The purpose of this seminar is to give you a good and practical understanding of advanced quantitative risk measurement methods.
We start with a review of developments within modern risk analysis and explain why risk measurement has become more important and challenging in a post-Basel III and low-interest rate environment.
We then give a thorough explanation of how "Value-at-Risk" (VaR) and "Stressed VaR" can be calculated for linear and non-linear exposures. We explain the use of delta-normal and delta-gamma-normal methods for the calculation of VaR for forwards, swaps and options. We discuss the shortcomings of VaR and introduce "Expected Shortfall (ES)" as a better (more coherent) risk measure.

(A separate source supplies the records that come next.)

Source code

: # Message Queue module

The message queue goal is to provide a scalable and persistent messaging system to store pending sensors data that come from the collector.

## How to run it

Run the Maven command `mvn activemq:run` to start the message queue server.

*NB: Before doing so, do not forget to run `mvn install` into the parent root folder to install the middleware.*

We show how ES is calculated, how ES expectedly will translate into capital charges, and how ES and other risk measures are used in practical trading book risk management. We also discuss the practical difficulties in back testing ES model and suggest possible solutions to these problems.
We introduce Extreme Value Theory and explain and demonstrate its applications in finance. We present the two main approaches to estimating tail distributions: the "Block Maxima" and the "Peaks over Threshold" groups of models. We demonstrate how a "Generalized Pareto Distribution" can be fitted to real-life financial data, and we visualize results using graphical tools. We also explain and demonstrate how EVT can be used in financial risk management. We use extreme value theory to calculate conditional and non-conditional VaR and Expected Shortfall, and we discuss the use of EVT in "Stress Testing and in asset allocation.
Further, and we explain and demonstrate the use numerical techniques (including historical simulation and Monte Carlo simulation and principal components analysis) for pricing and risk analysis of complex instruments and portfolios.
Finally, we explain and demonstrate how credit spread risk (credit migration risk), counterparty risk and CVA risk can be measured and managed comprehensively.